Opening Cans of Worms
Most scholars and archivists interested in the history of American photography and the nature and value of photographs as historical evidence are familiar with the varied essays on these subjects by Alan Trachtenberg. In Trachtenberg’s new book, Lincoln’s Smile and Other Enigmas (New York: Hill and Wang, 2007), he has conveniently assembled some of his most interesting analyses about photography, as well as some other of his literary excursions into the American past, previously published since the late 1960s.
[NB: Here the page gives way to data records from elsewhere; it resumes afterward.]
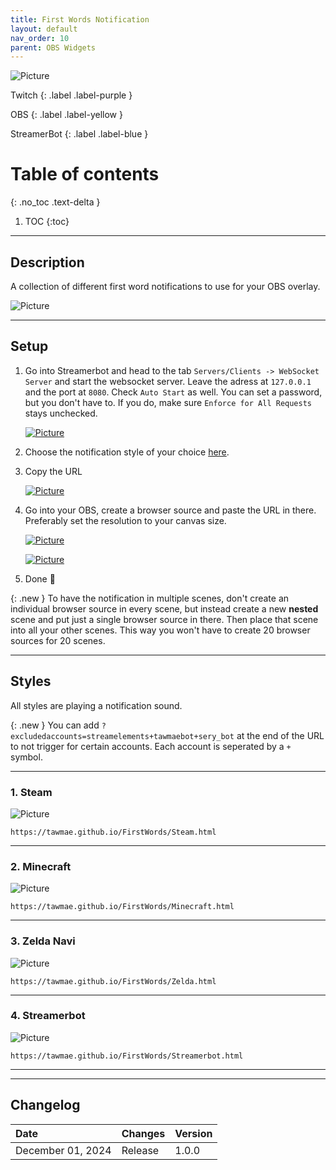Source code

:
 ```yaml
---
title: First Words Notification
layout: default
nav_order: 10
parent: OBS Widgets
---
```


![Picture](assets/media/first_words_title_1.png)

Twitch
{: .label .label-purple }

OBS
{: .label .label-yellow }

StreamerBot
{: .label .label-blue }


# Table of contents
{: .no_toc .text-delta }

1. TOC
{:toc}

---



## <span class="iconify" data-icon="material-symbols:description-outline-sharp" data-inline="false"></span> Description
A collection of different first word notifications to use for your OBS overlay.

![Picture](assets/media/steam_notif.gif)

- - - -

## <span class="iconify" data-icon="tabler:tool" data-inline="false"></span> Setup

1. Go into Streamerbot and head to the tab `Servers/Clients -> WebSocket Server` and start the websocket server. Leave the adress at `127.0.0.1` and the port at `8080`. Check `Auto Start` as well. You can set a password, but you don't have to. If you do, make sure `Enforce for All Requests` stays unchecked.

   [![Picture](assets/media/notif_sb.png)](https://tawmae.github.io/assets/media/notif_sb.png)
   
2. Choose the notification style of your choice [here](https://tawmae.github.io/first_words.html#-styles).
3. Copy the URL
   
   [![Picture](assets/media/notif_obs_3.png)](https://tawmae.github.io/assets/media/notif_obs_3.png)
   
4. Go into your OBS, create a browser source and paste the URL in there. Preferably set the resolution to your canvas size.
   
   [![Picture](assets/media/notif_obs_1.png)](https://tawmae.github.io/assets/media/notif_obs_1.png)
   
   [![Picture](assets/media/notif_obs_2.png)](https://tawmae.github.io/assets/media/notif_obs_2.png)
   
5. Done 🥳

{: .new }
To have the notification in multiple scenes, don't create an individual browser source in every scene, but instead create a new **nested** scene and put just a single browser source in there. Then place that scene into all your other scenes. This way you won't have to create 20 browser sources for 20 scenes.

- - - -

## <span class="iconify" data-icon="streamline:travel-places-painting-painting-entertainment-display-museum-event-hobby-exhibit" data-inline="false"></span> Styles 

All styles are playing a notification sound.

{: .new }
You can add `?excludedaccounts=streamelements+tawmaebot+sery_bot` at the end of the URL to not trigger for certain accounts. Each account is seperated by a `+` symbol.

---

### 1. <span class="iconify" data-icon="mdi:steam-box" data-inline="false"></span> Steam

![Picture](assets/media/steam_notif.gif)

```
https://tawmae.github.io/FirstWords/Steam.html
```

---

### 2. <span class="iconify" data-icon="mdi:minecraft" data-inline="false"></span> Minecraft

![Picture](assets/media/notif_minecraft.gif)

```
https://tawmae.github.io/FirstWords/Minecraft.html
```

---

### 3. <span class="iconify" data-icon="game-icons:fairy-wand" data-inline="false"></span> Zelda Navi

![Picture](assets/media/notif_zelda.gif)

```
https://tawmae.github.io/FirstWords/Zelda.html
```

---

### 4. <span class="iconify" data-icon="material-symbols:android" data-inline="false"></span> Streamerbot

![Picture](assets/media/notif_sbb.gif)

```
https://tawmae.github.io/FirstWords/Streamerbot.html
```

---

- - - -

## <span class="iconify" data-icon="material-symbols:published-with-changes" data-inline="false"></span> Changelog

| Date        | Changes          | Version |
|:-------------|:------------------|:------------------|
| December 01, 2024           | Release | 1.0.0 |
Trachtenberg presents the book’s main theme as being concerned with the “verbal or visual artifacts that express the mingling of individual and collective consciousness at particular moments of U.S. history” (p. xii). In Lincoln’s Smile and Other Enigmas there are essays on Walt Whitman, Horatio Alger, Mark Twain, Stephen Crane, Lewis Sullivan, Lewis Mumford, and the Brooklyn Bridge – all reflecting Trachtenberg’s wide-ranging interests in his scholarly endeavors – but those interested in archives will want the book for his discussion about still and moving images.
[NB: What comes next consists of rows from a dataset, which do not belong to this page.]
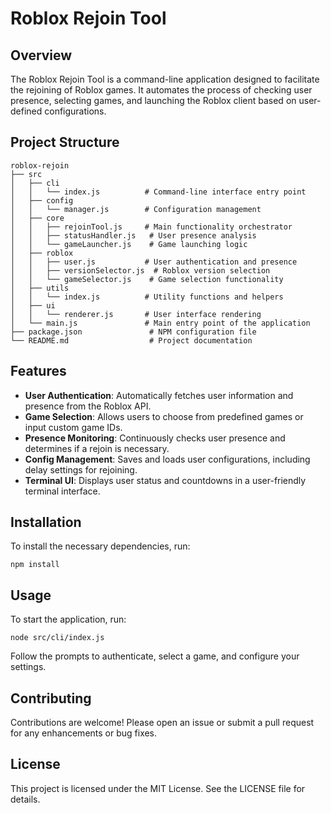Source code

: # Roblox Rejoin Tool

## Overview
The Roblox Rejoin Tool is a command-line application designed to facilitate the rejoining of Roblox games. It automates the process of checking user presence, selecting games, and launching the Roblox client based on user-defined configurations.

## Project Structure
```
roblox-rejoin
├── src
│   ├── cli
│   │   └── index.js          # Command-line interface entry point
│   ├── config
│   │   └── manager.js        # Configuration management
│   ├── core
│   │   ├── rejoinTool.js     # Main functionality orchestrator
│   │   ├── statusHandler.js   # User presence analysis
│   │   └── gameLauncher.js    # Game launching logic
│   ├── roblox
│   │   ├── user.js           # User authentication and presence
│   │   ├── versionSelector.js  # Roblox version selection
│   │   └── gameSelector.js    # Game selection functionality
│   ├── utils
│   │   └── index.js          # Utility functions and helpers
│   ├── ui
│   │   └── renderer.js       # User interface rendering
│   └── main.js               # Main entry point of the application
├── package.json               # NPM configuration file
└── README.md                  # Project documentation
```

## Features
- **User Authentication**: Automatically fetches user information and presence from the Roblox API.
- **Game Selection**: Allows users to choose from predefined games or input custom game IDs.
- **Presence Monitoring**: Continuously checks user presence and determines if a rejoin is necessary.
- **Config Management**: Saves and loads user configurations, including delay settings for rejoining.
- **Terminal UI**: Displays user status and countdowns in a user-friendly terminal interface.

## Installation
To install the necessary dependencies, run:
```
npm install
```

## Usage
To start the application, run:
```
node src/cli/index.js
```

Follow the prompts to authenticate, select a game, and configure your settings.

## Contributing
Contributions are welcome! Please open an issue or submit a pull request for any enhancements or bug fixes.

## License
This project is licensed under the MIT License. See the LICENSE file for details.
The reader will find essays on the daguerreotype, the relationship of photography and cinematography, Roy Stryker and the Farm Security Administration photographic files, Walker Evans and the South, W. Eugene Smith and Pittsburgh, and the work of Wright Morris. Throughout these essays there are interesting commentaries about the nature of photography. Trachtenberg indicates how the “daguerreotype offers a genuine mediation of a living presence” (p. 11). He sprinkles throughout the essays insights into the challenges of using photographs: “The problem of interpreting photographs is like opening a can of worms. It is hard to get a solid hold on it” (p. 112). In his essay on Stryker, Trachtenberg comments on how an “image is a kind of writing” (p. 266) and how even the filing system developed for the FSA photographs is one of the “cultural artifacts of the New Deal,” as it “represents ideas, a distinct view of society and history and human action” (p. 267). And even in the other essays about literature architecture, Trachtenberg brings the photographic image into the mix; when discussing Stephen Crane, he reflects: “Crane’s eye for detail, his ability to take in a scene and convey its sense, its contours, in a few telling strokes, suggest correspondence between his visual intentions and that of impressionist painters and photographers” (p. 190). In all these essays, Trachtenberg examines photographic images as something fixed or permanent, but as documents that are fluid, changing as we look at them in different times and places or with different purposes in mind.
Every page is like a location on a map guiding us into rethinking the American past, including some assessment that provokes a revisiting of a particular American artifact or icon. This is a worthwhile journey to embark on by anyone interested in the past and the evidence it leaves behind.